SPIDER’s photonic integrated circuits do not require complex, precision alignment of large lenses and mirrors. That means less risk on orbit. And its many eyes can be rearranged into various configurations, which could offer flexible placement options on its host. Telescopes have always been cylindrical, but SPIDER could begin a new era of different thin-disk shapes staring in the sky, from squares to hexagons and even conformal concepts.
Duncan’s team, which includes Wuchenich, is developing this capability in the heart of Silicon Valley at the Advanced Technology Center. This is also the home of the Optical Payload Center of Excellence, which brings together the collective expertise of Lockheed Martin’s space observation professionals. Alan and other scientists form the research base of the center so that one day, developmental technologies like SPIDER could be an option on production spacecraft.
The Future Looks Bright (And Light)
Developed with funding from the Defense Advanced Research Projects Agency (DARPA), the SPIDER design today is still in its early stages. It uses just several lenses and their associated PICs developed by Lockheed Martin’s research partners at University of California, Davis. Despite the technology’s advances, Duncan predicts SPIDER’s capabilities could still be five to ten years away from being fully matured.
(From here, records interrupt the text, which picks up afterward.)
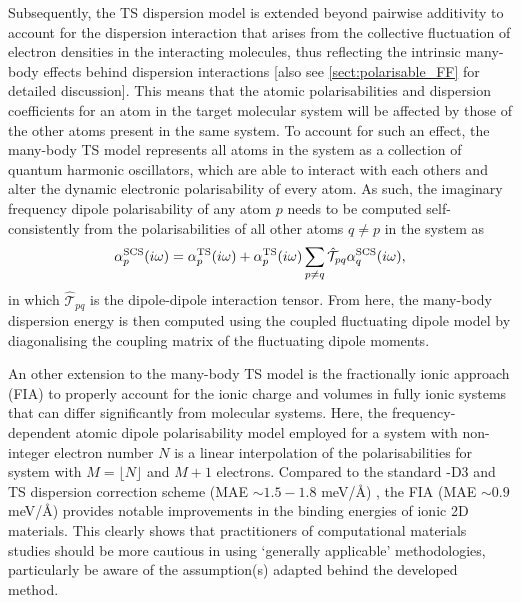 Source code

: Subsequently, the TS dispersion model is extended beyond pairwise additivity to account for the dispersion interaction that arises from the collective fluctuation of electron densities in the interacting molecules, thus reflecting the intrinsic many-body effects behind dispersion interactions\cite{tkatchenko2012accurate,tkatchenko2013interatomic} [also see \cref{sect:polarisable_FF} for detailed discussion]. This means that the atomic polarisabilities and dispersion coefficients for an atom in the target molecular system will be affected by those of the other atoms present in the same system. To account for such an effect, the many-body TS model represents all atoms in the system as a collection of quantum harmonic oscillators, which are able to interact with each others and alter the dynamic electronic polarisability of every atom. As such, 
the imaginary frequency dipole polarisability of any atom $p$ needs to be computed self-consistently from the polarisabilities of all other atoms $q\neq p$ in the system as
\begin{equation}\label{eq:SCS_polarisation}
\alpha_{p}^{\mbox{\scriptsize{SCS}}}(i\omega)=\alpha_{p}^{\mbox{\scriptsize{TS}}}(i\omega)+\alpha_{p}^{\mbox{\scriptsize{TS}}}(i\omega)\sum_{p\neq q}\hat{\mathcal{T}}_{pq}\alpha_{q}^{\mbox{\scriptsize{SCS}}}(i\omega),
\end{equation}
 in which $\hat{\mathcal{T}}_{pq}$ is the dipole-dipole interaction tensor. From here, the many-body dispersion energy is then computed using the coupled fluctuating dipole model by diagonalising the coupling matrix of the fluctuating dipole moments.

An other extension to the many-body TS model is the fractionally ionic approach (FIA)\cite{gould2016fractionally} to properly account for the ionic charge and volumes in fully ionic systems that can differ significantly from molecular systems. Here, the frequency-dependent atomic dipole polarisability model employed for a system with non-integer electron number $N$ is a linear interpolation of the polarisabilities for system with $M=\lfloor N \rfloor$ and $M+1$ electrons. Compared to the standard -D3 and TS dispersion correction scheme (MAE $\sim 1.5-1.8$ meV/\AA) , the FIA (MAE $\sim 0.9$ meV/\AA) provides notable improvements in the binding energies of ionic 2D materials.\cite{tawfik2018evaluation} This clearly shows that practitioners of computational materials studies should be more cautious in using `generally applicable' methodologies, particularly be aware of the assumption(s) adapted behind the developed method.

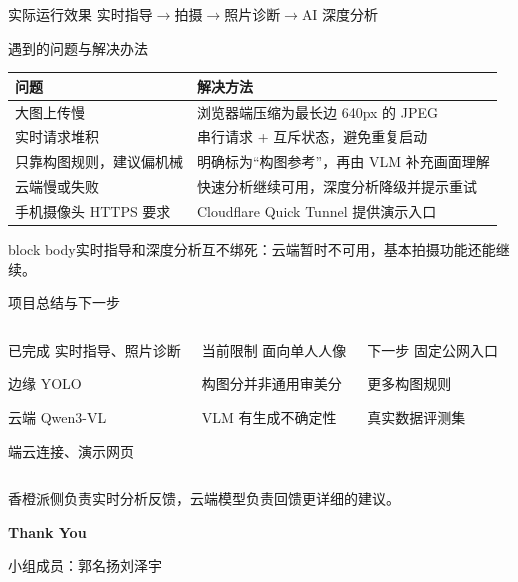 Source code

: \documentclass[aspectratio=169,11pt]{beamer}
\newcommand{\takeaway}[1]{\vspace{0.2cm}\begin{beamercolorbox}[sep=0.13cm,wd=\linewidth]{block body}\centering\small\color{accent}#1\end{beamercolorbox}}
\begin{document}
\begin{frame}{实际运行效果}
\vspace{1.1cm}
\centering\Large\color{accent}
实时指导\quad $\rightarrow$\quad 拍摄\quad $\rightarrow$\quad 照片诊断\quad $\rightarrow$\quad AI 深度分析
\vfill
\end{frame}

\begin{frame}{遇到的问题与解决办法}
\renewcommand{\arraystretch}{1.65}
\small
\begin{tabularx}{\linewidth}{@{}p{3.5cm}X@{}}
\toprule
\textbf{问题} & \textbf{解决方法}\\
\midrule
大图上传慢 & 浏览器端压缩为最长边 640px 的 JPEG\\
实时请求堆积 & 串行请求 + 互斥状态，避免重复启动\\
只靠构图规则，建议偏机械 & 明确标为“构图参考”，再由 VLM 补充画面理解\\
云端慢或失败 & 快速分析继续可用，深度分析降级并提示重试\\
手机摄像头 HTTPS 要求 & Cloudflare Quick Tunnel 提供演示入口\\
\bottomrule
\end{tabularx}
\vspace{0.3cm}
\takeaway{实时指导和深度分析互不绑死：云端暂时不可用，基本拍摄功能还能继续。}
\end{frame}

\begin{frame}{项目总结与下一步}
\begin{columns}[T,onlytextwidth]
\begin{block}{已完成}
\small
实时指导、照片诊断\par
边缘 YOLO\par
云端 Qwen3-VL\par
端云连接、演示网页
\end{block}
\begin{block}{当前限制}
\small
面向单人人像\par
构图分并非通用审美分\par
VLM 有生成不确定性
\end{block}
\begin{block}{下一步}
\small
固定公网入口\par
更多构图规则\par
真实数据评测集
\end{block}
\end{columns}
\vspace{0.65cm}
\centering\large\color{accent}香橙派侧负责实时分析反馈，云端模型负责回馈更详细的建议。
\end{frame}

\begin{frame}
\vfill
\begin{center}
    {\Huge \textbf{Thank You}}

    \vspace{1.8cm}

    {\small 小组成员：郭名扬\quad 刘泽宇\par}
\end{center}
\end{frame}
\end{document}

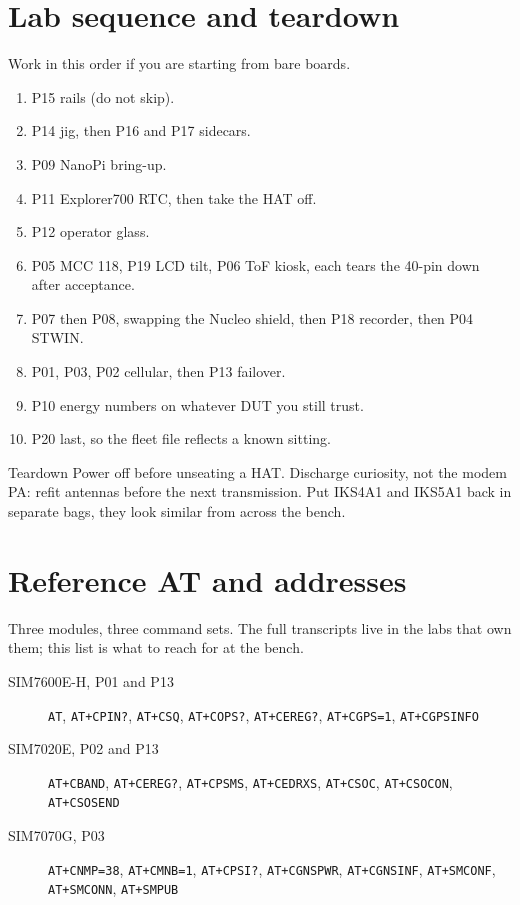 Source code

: \section{Lab sequence and teardown}

Work in this order if you are starting from bare boards.

\begin{enumerate}
\item P15 rails (do not skip).
\item P14 jig, then P16 and P17 sidecars.
\item P09 NanoPi bring-up.
\item P11 Explorer700 RTC, then take the HAT off.
\item P12 operator glass.
\item P05 MCC 118, P19 LCD tilt, P06 ToF kiosk, each tears the 40-pin down after acceptance.
\item P07 then P08, swapping the Nucleo shield, then P18 recorder, then P04 STWIN.
\item P01, P03, P02 cellular, then P13 failover.
\item P10 energy numbers on whatever DUT you still trust.
\item P20 last, so the fleet file reflects a known sitting.
\end{enumerate}

\begin{rulebox}{Teardown}
Power off before unseating a HAT. Discharge curiosity, not the modem PA: refit antennas before the next transmission. Put IKS4A1 and IKS5A1 back in separate bags, they look similar from across the bench.
\end{rulebox}

\section{Reference AT and addresses}

Three modules, three command sets. The full transcripts live in the labs that own them; this list is what to reach for at the bench.

\begin{description}
\item[SIM7600E-H, P01 and P13] \texttt{AT}, \texttt{AT+CPIN?}, \texttt{AT+CSQ}, \texttt{AT+COPS?}, \texttt{AT+CEREG?}, \texttt{AT+CGPS=1}, \texttt{AT+CGPSINFO}
\item[SIM7020E, P02 and P13] \texttt{AT+CBAND}, \texttt{AT+CEREG?}, \texttt{AT+CPSMS}, \texttt{AT+CEDRXS}, \texttt{AT+CSOC}, \texttt{AT+CSOCON}, \texttt{AT+CSOSEND}
\item[SIM7070G, P03] \texttt{AT+CNMP=38}, \texttt{AT+CMNB=1}, \texttt{AT+CPSI?}, \texttt{AT+CGNSPWR}, \texttt{AT+CGNSINF}, \texttt{AT+SMCONF}, \texttt{AT+SMCONN}, \texttt{AT+SMPUB}
\end{description}

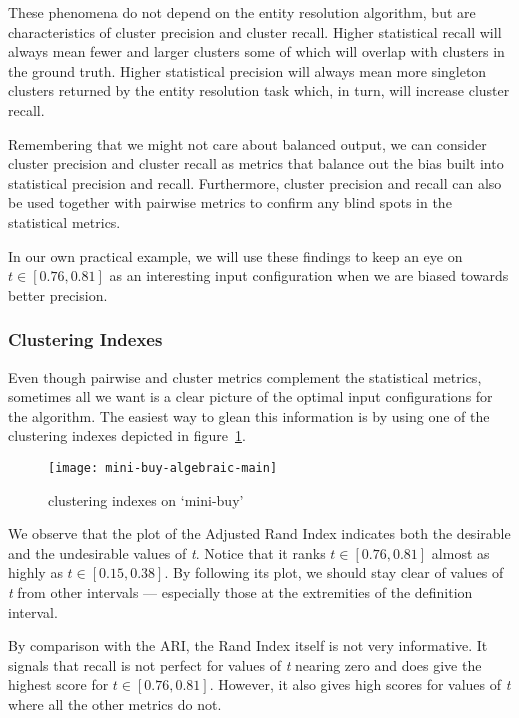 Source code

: These phenomena do not depend on the entity resolution algorithm, but are
characteristics of cluster precision and cluster recall.
Higher statistical recall will always mean fewer and larger clusters some of
which will overlap with clusters in the ground truth.
Higher statistical precision will always mean more singleton clusters returned
by the entity resolution task which, in turn, will increase cluster recall.

Remembering that we might not care about balanced output, we can consider
cluster precision and cluster recall as metrics that balance out the bias built
into statistical precision and recall.
Furthermore, cluster precision and recall can also be used together with
pairwise metrics to confirm any blind spots in the statistical metrics.

In our own practical example, we will use these findings to keep an eye on
$t\in\left[0.76,0.81\right]$ as an interesting input configuration when we are
biased towards better precision.

\subsubsection{Clustering Indexes}

Even though pairwise and cluster metrics complement the statistical metrics,
sometimes all we want is a clear picture of the optimal input configurations for
the algorithm.
The easiest way to glean this information is by using one of the clustering
indexes depicted in figure~\ref{fig:mini-alg}.

\begin{figure}[!h]
    \centering
    \captionsetup{justification=centering}
    \texttt{[image: mini-buy-algebraic-main]}
    \caption{clustering indexes on `mini-buy'}
    \label{fig:mini-alg}
\end{figure}

We observe that the plot of the Adjusted Rand Index indicates both the desirable
and the undesirable values of \textit{t}.
Notice that it ranks $t\in\left[0.76,0.81\right]$ almost as highly as
$t\in\left[0.15,0.38\right]$.
By following its plot, we should stay clear of values of \textit{t} from other
intervals --- especially those at the extremities of the definition interval.

By comparison with the ARI, the Rand Index itself is not very informative.
It signals that recall is not perfect for values of \textit{t} nearing zero and
does give the highest score for $t\in\left[0.76,0.81\right]$.
However, it also gives high scores for values of \textit{t} where all the other
metrics do not.

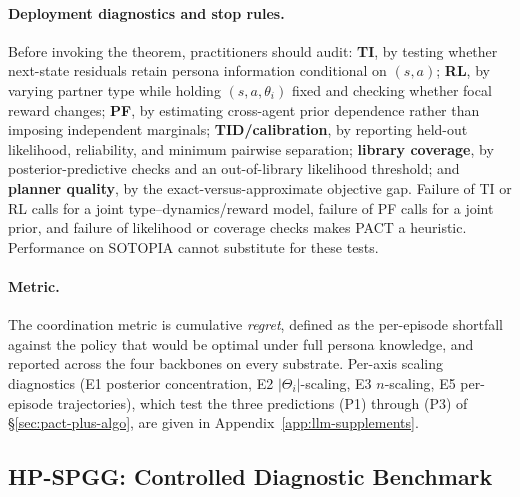 \documentclass{article}
\begin{document}
\paragraph{Deployment diagnostics and stop rules.} Before invoking the theorem, practitioners should audit: \textbf{TI}, by testing whether next-state residuals retain persona information conditional on $(s,a)$; \textbf{RL}, by varying partner type while holding $(s,a,\theta_i)$ fixed and checking whether focal reward changes; \textbf{PF}, by estimating cross-agent prior dependence rather than imposing independent marginals; \textbf{TID/calibration}, by reporting held-out likelihood, reliability, and minimum pairwise separation; \textbf{library coverage}, by posterior-predictive checks and an out-of-library likelihood threshold; and \textbf{planner quality}, by the exact-versus-approximate objective gap. Failure of TI or RL calls for a joint type--dynamics/reward model, failure of PF calls for a joint prior, and failure of likelihood or coverage checks makes PACT a heuristic. Performance on SOTOPIA cannot substitute for these tests.

\paragraph{Metric.} The coordination metric is cumulative \emph{regret}, defined as the per-episode shortfall against the policy that would be optimal under full persona knowledge, and reported across the four backbones on every substrate. Per-axis scaling diagnostics (E1 posterior concentration, E2 $|\Theta_i|$-scaling, E3 $n$-scaling, E5 per-episode trajectories), which test the three predictions (P1) through (P3) of \S\ref{sec:pact-plus-algo}, are given in Appendix~\ref{app:llm-supplements}.

\subsection{HP-SPGG: Controlled Diagnostic Benchmark}
\label{sec:hp-spgg}
\end{document}
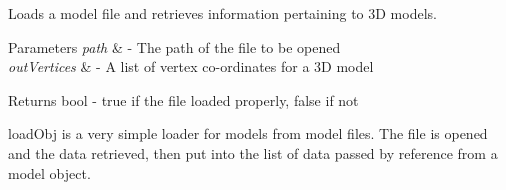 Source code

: Loads a model file and retrieves information pertaining to 3\+D models. 


\begin{DoxyParams}{Parameters}
{\em path} & -\/ The path of the file to be opened \\
\hline
{\em out\+Vertices} & -\/ A list of vertex co-\/ordinates for a 3\+D model \\
\hline
\end{DoxyParams}
\begin{DoxyReturn}{Returns}
bool -\/ true if the file loaded properly, false if not
\end{DoxyReturn}
load\+Obj is a very simple loader for models from model files. The file is opened and the data retrieved, then put into the list of data passed by reference from a model object.  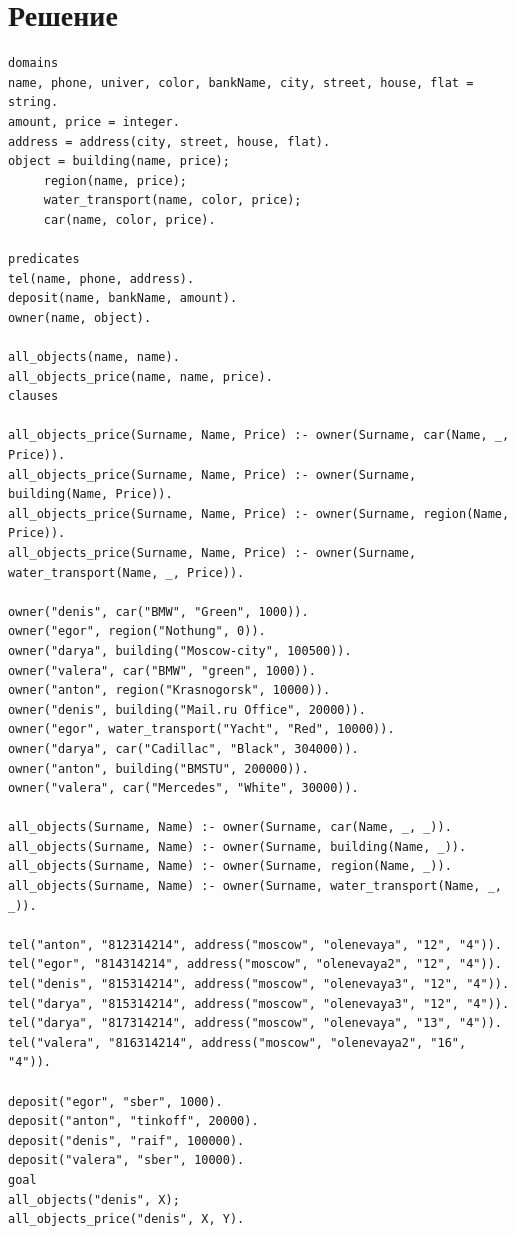 \documentclass[12pt]{report}
\begin{document}
\chapter*{Решение}
\begin{lstlisting}
domains
name, phone, univer, color, bankName, city, street, house, flat = string.
amount, price = integer.
address = address(city, street, house, flat).
object = building(name, price);
	 region(name, price);
	 water_transport(name, color, price);
	 car(name, color, price).

predicates
tel(name, phone, address).
deposit(name, bankName, amount).
owner(name, object).

all_objects(name, name).
all_objects_price(name, name, price).
clauses

all_objects_price(Surname, Name, Price) :- owner(Surname, car(Name, _, Price)).
all_objects_price(Surname, Name, Price) :- owner(Surname, building(Name, Price)).
all_objects_price(Surname, Name, Price) :- owner(Surname, region(Name, Price)).
all_objects_price(Surname, Name, Price) :- owner(Surname, water_transport(Name, _, Price)).

owner("denis", car("BMW", "Green", 1000)).
owner("egor", region("Nothung", 0)).
owner("darya", building("Moscow-city", 100500)).
owner("valera", car("BMW", "green", 1000)).
owner("anton", region("Krasnogorsk", 10000)).
owner("denis", building("Mail.ru Office", 20000)).
owner("egor", water_transport("Yacht", "Red", 10000)).
owner("darya", car("Cadillac", "Black", 304000)).
owner("anton", building("BMSTU", 200000)).
owner("valera", car("Mercedes", "White", 30000)).

all_objects(Surname, Name) :- owner(Surname, car(Name, _, _)).
all_objects(Surname, Name) :- owner(Surname, building(Name, _)).
all_objects(Surname, Name) :- owner(Surname, region(Name, _)).
all_objects(Surname, Name) :- owner(Surname, water_transport(Name, _, _)).

tel("anton", "812314214", address("moscow", "olenevaya", "12", "4")).
tel("egor", "814314214", address("moscow", "olenevaya2", "12", "4")).
tel("denis", "815314214", address("moscow", "olenevaya3", "12", "4")).
tel("darya", "815314214", address("moscow", "olenevaya3", "12", "4")).
tel("darya", "817314214", address("moscow", "olenevaya", "13", "4")).
tel("valera", "816314214", address("moscow", "olenevaya2", "16", "4")).

deposit("egor", "sber", 1000).
deposit("anton", "tinkoff", 20000).
deposit("denis", "raif", 100000).
deposit("valera", "sber", 10000).
goal
all_objects("denis", X);
all_objects_price("denis", X, Y).
\end{lstlisting}
\end{document}
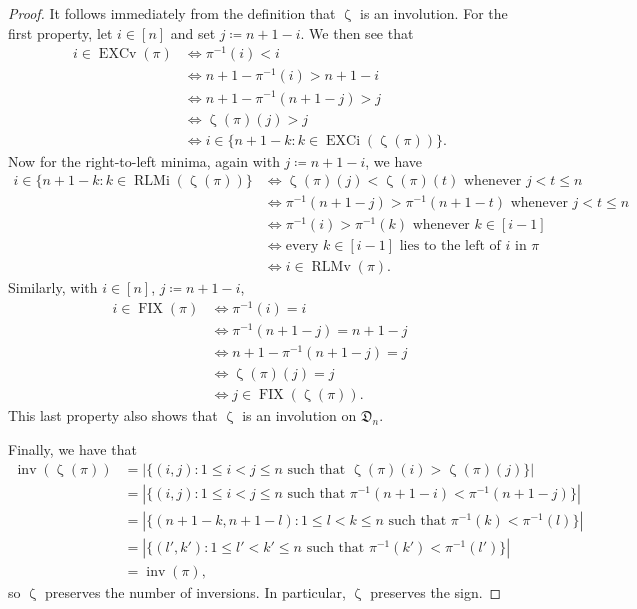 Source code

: \documentclass[reqno]{amsart}
\theoremstyle{definition}
\newcommand{\dArr}{\mathfrak{D}}
\DeclareMathOperator{\inv}{inv}
\DeclareMathOperator{\FIX}{FIX}
\DeclareMathOperator{\EXCi}{EXCi}
\DeclareMathOperator{\EXCv}{EXCv}
\DeclareMathOperator{\RLMv}{RLMv}
\DeclareMathOperator{\RLMi}{RLMi}
\DeclareMathOperator{\zetaMap}{\zeta}
\begin{document}
\begin{proof}
It follows immediately from the definition that $\zetaMap$ is an involution. 
For the first property, let $i\in [n]$ and set $j \coloneqq n+1-i$.
We then see that
\begin{align*}
 i\in\EXCv(\pi) &\iff \pi^{-1}(i)<i \\
                &\iff n+1-\pi^{-1}(i)>n+1-i \\
                &\iff n+1-\pi^{-1}(n+1-j)>j \\
                &\iff \zetaMap(\pi)(j)>j \\
                &\iff i\in \{n+1-k:k \in \EXCi(\zetaMap(\pi)) \}.
\end{align*}
Now for the right-to-left minima, again with $j \coloneqq n+1-i$, we have 
\begin{align*}
i\in \{n+1-k:k \in \RLMi(\zetaMap(\pi)) \} &\iff 
\zetaMap(\pi)(j)<\zetaMap(\pi)(t) \text{ whenever } j<t \leq n \\
&\iff \pi^{-1}(n+1-j)>\pi^{-1}(n+1-t) \text{ whenever } j<t \leq n \\
&\iff \pi^{-1}(i)>\pi^{-1}(k) \text{ whenever } k\in[i-1] \\
&\iff \text{every $k\in[i-1]$ lies to the left of $i$ in $\pi$}\\
&\iff i\in\RLMv(\pi).
\end{align*}
%
Similarly, with $i \in [n]$, $j \coloneqq n+1-i$,
\begin{align*}
i\in\FIX(\pi) &\iff \pi^{-1}(i)=i \\
&\iff \pi^{-1}(n+1-j)=n+1-j\\
&\iff n+1-\pi^{-1}(n+1-j)=j\\
&\iff \zetaMap(\pi)(j)=j\\
&\iff j\in\FIX(\zetaMap(\pi)).
\end{align*} 
This last property also shows that $\zetaMap$ is an involution on $\dArr_n$.

Finally, we have that
\begin{align*}
	\inv(\zetaMap(\pi)) &= |\{ (i,j) : 1\leq i < j \leq n \text{ such that } \zetaMap(\pi)(i)>\zetaMap(\pi)(j) \}|\\
	&=|\{ (i,j) : 1\leq i < j \leq n \text{ such that }\pi^{-1}(n+1-i)<\pi^{-1}(n+1-j) \}|\\
	&=|\{ (n+1-k,n+1-l) : 1\leq l < k \leq n \text{ such that }\pi^{-1}(k)<\pi^{-1}(l) \}|\\
	&=|\{ (l',k') : 1\leq l' < k' \leq n \text{ such that }\pi^{-1}(k')<\pi^{-1}(l') \}|\\
	&=\inv(\pi),
\end{align*}
so $\zetaMap$ preserves the number of inversions.
In particular, $\zetaMap$ preserves the sign.
\end{proof}
\end{document}
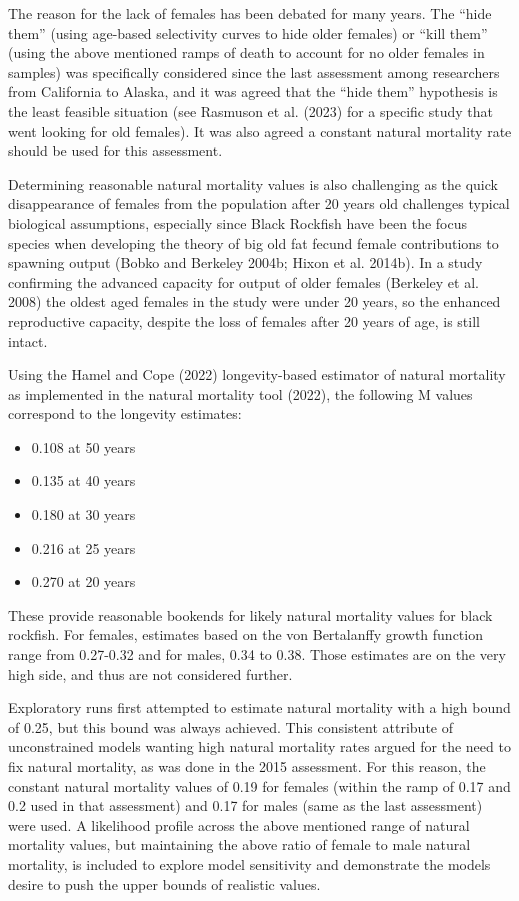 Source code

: \documentclass[11pt,
  letterpaper,
]{article}
\providecommand{\tightlist}{%
  \setlength{\itemsep}{0pt}\setlength{\parskip}{0pt}}
\providecommand{\tightlist}{%
  \setlength{\itemsep}{0pt}\setlength{\parskip}{0pt}}
\begin{document}
The reason for the lack of females has been debated for many years. The ``hide them'' (using age-based selectivity curves to hide older females) or ``kill them'' (using the above mentioned ramps of death to account for no older females in samples) was specifically considered since the last assessment among researchers from California to Alaska, and it was agreed that the ``hide them'' hypothesis is the least feasible situation (see Rasmuson et al. (2023) for a specific study that went looking for old females). It was also agreed a constant natural mortality rate should be used for this assessment.

Determining reasonable natural mortality values is also challenging as the quick disappearance of females from the population after 20 years old challenges typical biological assumptions, especially since Black Rockfish have been the focus species when developing the theory of big old fat fecund female contributions to spawning output (Bobko and Berkeley 2004b; Hixon et al. 2014b). In a study confirming the advanced capacity for output of older females (Berkeley et al. 2008) the oldest aged females in the study were under 20 years, so the enhanced reproductive capacity, despite the loss of females after 20 years of age, is still intact.

Using the Hamel and Cope (2022) longevity-based estimator of natural mortality as implemented in the natural mortality tool (2022), the following M values correspond to the longevity estimates:

\begin{itemize}
\tightlist
\item
  0.108 at 50 years
\item
  0.135 at 40 years
\item
  0.180 at 30 years
\item
  0.216 at 25 years
\item
  0.270 at 20 years
\end{itemize}

These provide reasonable bookends for likely natural mortality values for black rockfish. For females, estimates based on the von Bertalanffy growth function range from 0.27-0.32 and for males, 0.34 to 0.38. Those estimates are on the very high side, and thus are not considered further.

Exploratory runs first attempted to estimate natural mortality with a high bound of 0.25, but this bound was always achieved. This consistent attribute of unconstrained models wanting high natural mortality rates argued for the need to fix natural mortality, as was done in the 2015 assessment. For this reason, the constant natural mortality values of 0.19 for females (within the ramp of 0.17 and 0.2 used in that assessment) and 0.17 for males (same as the last assessment) were used. A likelihood profile across the above mentioned range of natural mortality values, but maintaining the above ratio of female to male natural mortality, is included to explore model sensitivity and demonstrate the models desire to push the upper bounds of realistic values.
\end{document}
However, the team envisions a future where a telescope could be scaled up to serve in a similar capacity as telescopes that are currently photographing the planet, and at a fraction of the cost. In fact, SPIDER could even be able to operate on a spacecraft as a hosted payload, where it could simply be mounted to the side of a vehicle with minimal size, weight and power impact.
“SPIDER has the potential to enable exciting discoveries by putting high-resolution imaging systems within outer planet system orbits such as Saturn and Jupiter,” said Duncan. “The ability to reduce size, weight and power could significantly change the game. With 10 to 100 times the resolution of a comparable-weight traditional telescope, imagine what you could discover.”
The Lead Engineer
Dr. Alan Duncan is Lockheed Martin’s lead scientist on the SPIDER project. He is currently a Senior Fellow specializing in Electro-Optical Systems at LM Advanced Technology Center, a senior staff position reporting directly to the vice president (Dr. Scott Fouse).
Dr. Duncan has 30 years of experience developing space based imaging systems and holds several patents for innovative imaging concepts. Recently, he completed a 5-year appointment as the LM instrument program manager for the NASA SIM (Space Interferometer Mission) program and a two year appointment as the LM program manager for the NRO SMT (Segmented Mirror Telescope) program.
Dr. Duncan has overall responsibility for the technical oversight of EO systems projects at the LM Advanced Technology Center. Dr. Duncan received his PhD in Physics from the University of Colorado.